▼

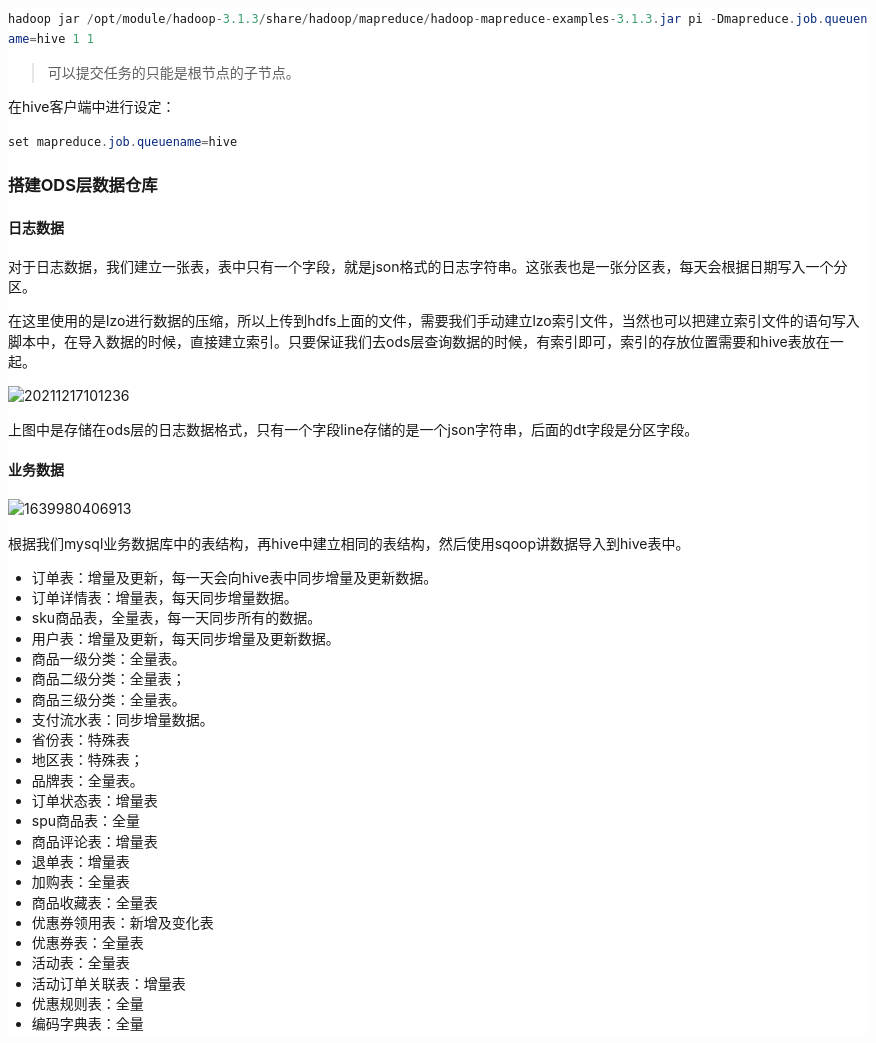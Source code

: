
 ```java
hadoop jar /opt/module/hadoop-3.1.3/share/hadoop/mapreduce/hadoop-mapreduce-examples-3.1.3.jar pi -Dmapreduce.job.queuename=hive 1 1
```
> 可以提交任务的只能是根节点的子节点。

在hive客户端中进行设定：

```java
set mapreduce.job.queuename=hive
```

### 搭建ODS层数据仓库

#### 日志数据

对于日志数据，我们建立一张表，表中只有一个字段，就是json格式的日志字符串。这张表也是一张分区表，每天会根据日期写入一个分区。

在这里使用的是lzo进行数据的压缩，所以上传到hdfs上面的文件，需要我们手动建立lzo索引文件，当然也可以把建立索引文件的语句写入脚本中，在导入数据的时候，直接建立索引。只要保证我们去ods层查询数据的时候，有索引即可，索引的存放位置需要和hive表放在一起。

![20211217101236](https://vscodepic.oss-cn-beijing.aliyuncs.com/pic/20211217101236.png)

上图中是存储在ods层的日志数据格式，只有一个字段line存储的是一个json字符串，后面的dt字段是分区字段。

#### 业务数据

![1639980406913](C:\Users\MrR\AppData\Roaming\Typora\typora-user-images\1639980406913.png)

根据我们mysql业务数据库中的表结构，再hive中建立相同的表结构，然后使用sqoop讲数据导入到hive表中。

- 订单表：增量及更新，每一天会向hive表中同步增量及更新数据。
- 订单详情表：增量表，每天同步增量数据。
- sku商品表，全量表，每一天同步所有的数据。
- 用户表：增量及更新，每天同步增量及更新数据。
- 商品一级分类：全量表。
- 商品二级分类：全量表；
- 商品三级分类：全量表。
- 支付流水表：同步增量数据。
- 省份表：特殊表
- 地区表：特殊表；
- 品牌表：全量表。
- 订单状态表：增量表
- spu商品表：全量
- 商品评论表：增量表
- 退单表：增量表
- 加购表：全量表
- 商品收藏表：全量表
- 优惠券领用表：新增及变化表
- 优惠券表：全量表
- 活动表：全量表
- 活动订单关联表：增量表
- 优惠规则表：全量
- 编码字典表：全量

▲

The problem -> Please print the data above in its entirety, exactly, but without any picture.

Output for this exercise ->
Source code

:
 ```java
hadoop jar /opt/module/hadoop-3.1.3/share/hadoop/mapreduce/hadoop-mapreduce-examples-3.1.3.jar pi -Dmapreduce.job.queuename=hive 1 1
```
> 可以提交任务的只能是根节点的子节点。

在hive客户端中进行设定：

```java
set mapreduce.job.queuename=hive
```

### 搭建ODS层数据仓库

#### 日志数据

对于日志数据，我们建立一张表，表中只有一个字段，就是json格式的日志字符串。这张表也是一张分区表，每天会根据日期写入一个分区。

在这里使用的是lzo进行数据的压缩，所以上传到hdfs上面的文件，需要我们手动建立lzo索引文件，当然也可以把建立索引文件的语句写入脚本中，在导入数据的时候，直接建立索引。只要保证我们去ods层查询数据的时候，有索引即可，索引的存放位置需要和hive表放在一起。

![20211217101236](https://vscodepic.oss-cn-beijing.aliyuncs.com/pic/20211217101236.png)

上图中是存储在ods层的日志数据格式，只有一个字段line存储的是一个json字符串，后面的dt字段是分区字段。

#### 业务数据

![1639980406913](C:\Users\MrR\AppData\Roaming\Typora\typora-user-images\1639980406913.png)

根据我们mysql业务数据库中的表结构，再hive中建立相同的表结构，然后使用sqoop讲数据导入到hive表中。

- 订单表：增量及更新，每一天会向hive表中同步增量及更新数据。
- 订单详情表：增量表，每天同步增量数据。
- sku商品表，全量表，每一天同步所有的数据。
- 用户表：增量及更新，每天同步增量及更新数据。
- 商品一级分类：全量表。
- 商品二级分类：全量表；
- 商品三级分类：全量表。
- 支付流水表：同步增量数据。
- 省份表：特殊表
- 地区表：特殊表；
- 品牌表：全量表。
- 订单状态表：增量表
- spu商品表：全量
- 商品评论表：增量表
- 退单表：增量表
- 加购表：全量表
- 商品收藏表：全量表
- 优惠券领用表：新增及变化表
- 优惠券表：全量表
- 活动表：全量表
- 活动订单关联表：增量表
- 优惠规则表：全量
- 编码字典表：全量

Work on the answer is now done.